Advertisement

Do Raiders Own L.A. Market?

Share
TIMES STAFF WRITER

When it comes to pro football, who “owns” the Los Angeles market?

That’s one of the central issues of a contentious lawsuit between the Raiders and the NFL that is slogging along in U.S. District Court in Los Angeles.

The case ultimately may hold the key in determining whether Los Angeles gets an expansion NFL team or whether the Raiders return to town.

Filed in 1995 but nowhere near trial or settlement, it is almost certain that the legal wrangling between the Raiders and the NFL will still be going on Feb. 16, when the league is due to meet to discuss expansion.

Advertisement

What impact does that hold for the expansion process? It’s unclear.

The Raiders assert that they own the Los Angeles market. They played in the Coliseum from 1982-94, then returned to Oakland, their ancestral home, before the 1995 season.

Their return to Oakland relates to another of the substantial issues in the case: Did the league interfere in 1995 with a deal that would have kept the Raiders in Los Angeles, albeit in a new stadium to be built near Hollywood Park in Inglewood?

Given that the Raiders are back in Oakland, Frank Rothman, the league’s Los Angeles-based lead attorney, called the team’s claim to ownership of the L.A. market “preposterous.”
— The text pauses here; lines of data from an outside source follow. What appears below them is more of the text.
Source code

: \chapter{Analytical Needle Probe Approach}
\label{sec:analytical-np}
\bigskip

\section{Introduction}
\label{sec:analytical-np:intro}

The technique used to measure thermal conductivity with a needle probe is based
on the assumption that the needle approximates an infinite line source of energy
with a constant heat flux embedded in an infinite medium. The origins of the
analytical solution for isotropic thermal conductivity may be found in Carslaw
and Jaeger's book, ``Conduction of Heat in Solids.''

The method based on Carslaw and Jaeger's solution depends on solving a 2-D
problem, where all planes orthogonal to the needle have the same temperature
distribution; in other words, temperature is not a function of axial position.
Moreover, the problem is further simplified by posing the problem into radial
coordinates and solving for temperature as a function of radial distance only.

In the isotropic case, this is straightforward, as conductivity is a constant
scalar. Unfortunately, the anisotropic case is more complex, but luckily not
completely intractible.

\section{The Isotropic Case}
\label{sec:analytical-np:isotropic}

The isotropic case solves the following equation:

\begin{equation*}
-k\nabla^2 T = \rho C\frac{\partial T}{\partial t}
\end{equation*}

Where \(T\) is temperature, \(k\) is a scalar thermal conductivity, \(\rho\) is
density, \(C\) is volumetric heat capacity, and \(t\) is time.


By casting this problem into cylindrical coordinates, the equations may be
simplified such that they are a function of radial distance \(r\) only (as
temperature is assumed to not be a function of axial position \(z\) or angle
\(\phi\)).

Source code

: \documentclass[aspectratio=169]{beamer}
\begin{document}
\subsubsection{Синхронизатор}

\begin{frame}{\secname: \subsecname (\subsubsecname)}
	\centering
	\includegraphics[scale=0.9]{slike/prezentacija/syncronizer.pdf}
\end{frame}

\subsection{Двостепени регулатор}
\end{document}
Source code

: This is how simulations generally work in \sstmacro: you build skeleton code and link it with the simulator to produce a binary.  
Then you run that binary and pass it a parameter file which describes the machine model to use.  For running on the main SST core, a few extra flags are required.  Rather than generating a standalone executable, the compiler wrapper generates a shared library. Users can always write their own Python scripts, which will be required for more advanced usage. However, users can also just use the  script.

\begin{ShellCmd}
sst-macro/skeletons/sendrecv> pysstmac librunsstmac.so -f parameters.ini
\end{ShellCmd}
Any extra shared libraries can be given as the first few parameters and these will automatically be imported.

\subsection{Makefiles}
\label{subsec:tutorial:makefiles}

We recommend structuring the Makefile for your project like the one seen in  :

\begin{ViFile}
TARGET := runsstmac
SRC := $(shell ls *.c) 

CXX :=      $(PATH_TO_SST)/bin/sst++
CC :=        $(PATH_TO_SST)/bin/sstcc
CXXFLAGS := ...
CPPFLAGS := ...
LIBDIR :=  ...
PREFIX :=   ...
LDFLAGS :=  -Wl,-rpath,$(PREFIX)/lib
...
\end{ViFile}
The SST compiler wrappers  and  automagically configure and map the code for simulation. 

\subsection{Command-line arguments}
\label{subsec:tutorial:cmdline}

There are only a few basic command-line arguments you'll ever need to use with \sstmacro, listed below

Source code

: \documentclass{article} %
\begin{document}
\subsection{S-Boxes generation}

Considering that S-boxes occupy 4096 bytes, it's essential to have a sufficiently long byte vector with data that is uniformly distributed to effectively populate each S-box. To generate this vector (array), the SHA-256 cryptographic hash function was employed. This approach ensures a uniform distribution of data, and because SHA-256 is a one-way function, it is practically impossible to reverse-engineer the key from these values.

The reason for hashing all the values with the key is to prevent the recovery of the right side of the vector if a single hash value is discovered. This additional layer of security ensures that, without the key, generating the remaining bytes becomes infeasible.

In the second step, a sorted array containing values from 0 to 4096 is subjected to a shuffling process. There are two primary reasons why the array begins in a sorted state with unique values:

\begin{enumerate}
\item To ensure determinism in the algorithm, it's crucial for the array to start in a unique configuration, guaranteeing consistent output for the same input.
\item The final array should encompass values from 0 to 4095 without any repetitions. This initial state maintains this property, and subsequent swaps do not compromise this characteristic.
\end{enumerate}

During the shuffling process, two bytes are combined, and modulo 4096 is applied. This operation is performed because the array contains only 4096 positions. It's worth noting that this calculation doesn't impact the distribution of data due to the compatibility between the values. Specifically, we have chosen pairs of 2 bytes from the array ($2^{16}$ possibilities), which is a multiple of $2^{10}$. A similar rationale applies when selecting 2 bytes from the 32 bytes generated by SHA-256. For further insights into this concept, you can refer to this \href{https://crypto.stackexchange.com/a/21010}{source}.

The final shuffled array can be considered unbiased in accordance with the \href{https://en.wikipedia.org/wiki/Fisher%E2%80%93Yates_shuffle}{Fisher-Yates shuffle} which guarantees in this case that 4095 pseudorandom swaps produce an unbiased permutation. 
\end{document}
Rothman said, “What [Raider owner Al Davis] is trying to suggest is that whenever a team moves from one market to another, it retains its interest in the market it left.” He added, “It doesn’t even rise to the level of intelligent discussion.”

Joseph M. Alioto, the Raiders’ San Francisco-based lawyer, said the team is confident that the law is on its side. Go back, he said, to the antitrust cases in the 1980s that followed the Raiders’ move to Los Angeles--cases in which the Raiders prevailed.

Those cases, he said, established the proposition that moving to a new market involves the payment of an “offset” for the privilege--a complicated formula typically involving the value of an expansion team in the new city minus the value of such a team in the old city.

Advertisement

The Raiders made such a payment, Alioto said, in installments in 1989, 1990 and 1991.

“The fact of the matter is, we paid for it,” Alioto said, meaning the Los Angeles market.

Now, he said, the league is going to have to pay the Raiders a substantial sum if an expansion team comes to Los Angeles. Or, he said, referring to league officials, “they’re going to have to try to encourage [Davis] to come back down and play.”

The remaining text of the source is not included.